What's creep? What creep is, and it's the issue that Dyneema and Spectra have historically have had is while this is a very low stretch line, it does creep and what happens is under a constant high load, the molecules in Dyneema start to rearrange and elongate. When you remove the tension, the line doesn't recover. It stays in that extended length. To illustrate, if I were to take a piece of this from the ceiling and hang a 50 pound weight from this and come back in a month, I would probably find that the weight is sitting on the floor, the line has elongated, when I untie the weight, the line stays elongated. That's a dramatic explanation but it kind of gives you the idea of what creep is.
Nice thing is these days, where we had Dyneema in it's early days DSK 60, we went up to 70, 75, now we're up to ... They just keep engineering this better and better. Now that we're in the area of DSK 78s and 90s, they've pretty much engineered most of the creep issues out. That's a long way of saying you could go with either one of these, but our traditional would be a Vectran for up wind and a Dyneema product for down wind.
Okay, if you want to crank the performance up in a racing, club racing boat, we're going to move you from blended to pure high tech core, starting with the Spectra Dyneema family. Here I have, this is maxi braid plus. We've been selling this for years. It's a real workhorse. All of these are super strong. This is made with Spectra 900 so it's kind of old technology when it comes to creep. This is going to have the most creep of anything. I would use it for your off wind, down wind halyards. With these we've got Endura Braid from New England and Warp Speed from Samson and Polytech. All three of these are DSK 78 so we're in the neighborhood of using these for up wind and down wind. These are all double braids, and the high tech core means you're going to do a high tech core splice.
With this, the Polytech, what's the tech part of this? It actually has Technora blended in with the polyester in the jacket and what that gives you a real improvement in abrasion resistance. If you've got a line that's being eaten up in the clutches or on a winch, this would be a great upgrade for that.
Last piece, this is Admiral, DSK 90. This is the latest and greatest. I would put this right up against Vectran. Up wind off wind halyards.
Moving into the Vectran family, we've got V 100 by New England and the Yale Crystalyne. Again, double braid polyester, pure Vectran core, no stretch, no creep. This is basically our highest performance line right off the stool.
Now over to sheets, we are right back to double braid polyesters. Economical, they're durable, all the same reasons I use them for halyards. We're talking your spin sheet, headsail sheets, main sheets, great basic for that application. If you want to stick with double braid polyesters but maybe you're handling the line more often like adjusting the main sheet or the headsail, going to the Trophy Braid with the soft fuzzy cover makes it easy to hold on to.
Now we're talking main sheets as we go back into the single braids. Really not using this for headsail or spinnakers because you don't want to put it on a wench. They don't hold up that well on the winches. Here you've got that nice soft grip and an all polyester with the Yale PHD.
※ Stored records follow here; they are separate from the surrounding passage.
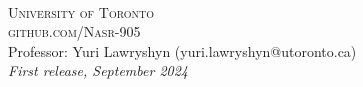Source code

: \documentclass[openany,11pt,fleqn]{book} %
\begin{document}
\newpage
~\vfill
\thispagestyle{empty}


\noindent\textsc{University of Toronto}\\

\noindent \textsc{github.com/Nasr-905}\\ %

\noindent Professor: Yuri Lawryshyn (yuri.lawryshyn@utoronto.ca)\\ %

\noindent \textit{First release, September 2024} %



\pagestyle{empty} %

\tableofcontents %


\pagestyle{fancy} %






% 

% 

% 

% 
\end{document}
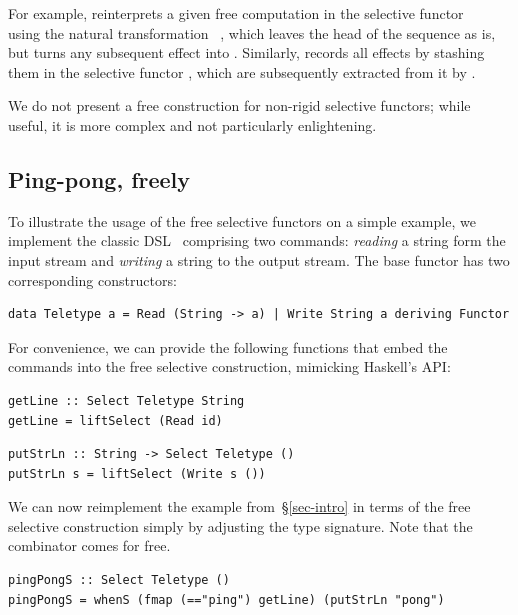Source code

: For example,  reinterprets a given free computation in the selective
functor ~\hs{=}~ using the natural transformation
~, which leaves the  head of the sequence as is,
but turns any subsequent effect into . Similarly, 
records all effects by stashing them in the selective functor , which
are subsequently extracted from it by .

We do not present a free construction for non-rigid selective functors; while
useful, it is more complex and not particularly enlightening.

\subsection{Ping-pong, freely}\label{sec-free-ping-pong}

To illustrate the usage of the free selective functors on a simple example,
we implement the classic  DSL~\cite{swierstra2008data} comprising
two commands: \emph{reading} a string form the input stream and \emph{writing}
a string to the output stream. The base functor has two corresponding
constructors:

\begin{verbatim}
data Teletype a = Read (String -> a) | Write String a deriving Functor
\end{verbatim}

\noindent
For convenience, we can provide the following functions that embed the commands
into the free selective construction, mimicking Haskell's  API:

\vspace{1mm}
\begin{verbatim}
getLine :: Select Teletype String
getLine = liftSelect (Read id)
\end{verbatim}
\vspace{0mm}
\begin{verbatim}
putStrLn :: String -> Select Teletype ()
putStrLn s = liftSelect (Write s ())
\end{verbatim}
\vspace{1mm}

\noindent
We can now reimplement the  example from~\S\ref{sec-intro} in
terms of the free selective construction simply by adjusting the type signature.
Note that the  combinator comes for free.

\vspace{1mm}
\begin{verbatim}
pingPongS :: Select Teletype ()
pingPongS = whenS (fmap (=="ping") getLine) (putStrLn "pong")
\end{verbatim}
\vspace{1mm}

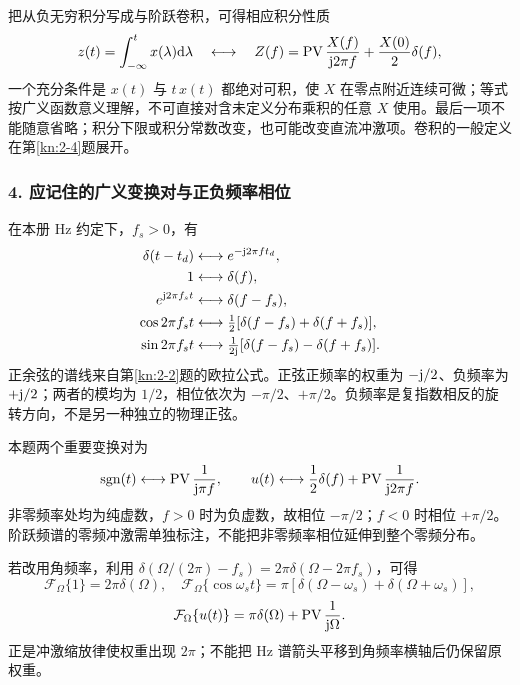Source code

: 把从负无穷积分写成与阶跃卷积，可得相应积分性质
\[
z(t)=\int_{-\infty}^{t}x(\lambda)\diff\lambda
\quad\longleftrightarrow\quad
Z(f)=\PV\frac{X(f)}{\iu2\pi f}+\frac{X(0)}2\delta(f),
\]
一个充分条件是 $x(t)$ 与 $t\,x(t)$ 都绝对可积，使 $X$ 在零点附近连续可微；等式按广义函数意义理解，不可直接对含未定义分布乘积的任意 $X$ 使用。最后一项不能随意省略；积分下限或积分常数改变，也可能改变直流冲激项。卷积的一般定义在第\ref{kn:2-4}题展开。

\subsubsection*{4. 应记住的广义变换对与正负频率相位}
在本册 Hz 约定下，$f_s>0$，有
\begin{align*}
\delta(t-t_d)&\longleftrightarrow e^{-\iu2\pi ft_d},\\
1&\longleftrightarrow\delta(f),\\
e^{\iu2\pi f_st}&\longleftrightarrow\delta(f-f_s),\\
\cos2\pi f_st&\longleftrightarrow\tfrac12[\delta(f-f_s)+\delta(f+f_s)],\\
\sin2\pi f_st&\longleftrightarrow\tfrac1{2\iu}[\delta(f-f_s)-\delta(f+f_s)].
\end{align*}
正余弦的谱线来自第\ref{kn:2-2}题的欧拉公式。正弦正频率的权重为 $-\iu/2$、负频率为 $+\iu/2$；两者的模均为 $1/2$，相位依次为 $-\pi/2$、$+\pi/2$。负频率是复指数相反的旋转方向，不是另一种独立的物理正弦。

本题两个重要变换对为
\[
\sgn(t)\longleftrightarrow\PV\frac1{\iu\pi f},\qquad
u(t)\longleftrightarrow\frac12\delta(f)+\PV\frac1{\iu2\pi f}.
\]
非零频率处均为纯虚数，$f>0$ 时为负虚数，故相位 $-\pi/2$；$f<0$ 时相位 $+\pi/2$。阶跃频谱的零频冲激需单独标注，不能把非零频率相位延伸到整个零频分布。

若改用角频率，利用 $\delta(\Omega/(2\pi)-f_s)=2\pi\delta(\Omega-2\pi f_s)$，可得
\[
\mathcal F_\Omega\{1\}=2\pi\delta(\Omega),\quad
\mathcal F_\Omega\{\cos\omega_st\}=\pi[\delta(\Omega-\omega_s)+\delta(\Omega+\omega_s)],
\]
\[
\mathcal F_\Omega\{u(t)\}=\pi\delta(\Omega)+\PV\frac1{\iu\Omega}.
\]
正是冲激缩放律使权重出现 $2\pi$；不能把 Hz 谱箭头平移到角频率横轴后仍保留原权重。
Now coming over here, if you're really liking the single braids with their nice soft feel in your hand, we go to Yale PHD racer. This has the same kind of feel on the outside, but it's high tech because the polyester is wrapped around the Dyneema so you're holding this nice fuzzy easy to grip polyester and there's no slippery Dyneema on your hands, so that's quite a unique product.
With these other single braids, SSR right here and we've got the Salsa and also the DPX. These are blends with, so you can feel the Dyneema so they're a little bit on the slippery side but their softness kind of makes up for it. They're kind of pliable in your hand so they still retain that grip. Again, main sheets for the most part. Keeping these away from the winches.
We want to have a little lower stretch. Maybe you want to make sure that the guide, the spinnaker pole is not bouncing on the head stay and double braid polyester just isn't taking care of that. In the big wind, we move right back over here, MLX and the VPC. Blended Dyneema or blended Vectran core. Still very economical, low stretch, nice sheet application.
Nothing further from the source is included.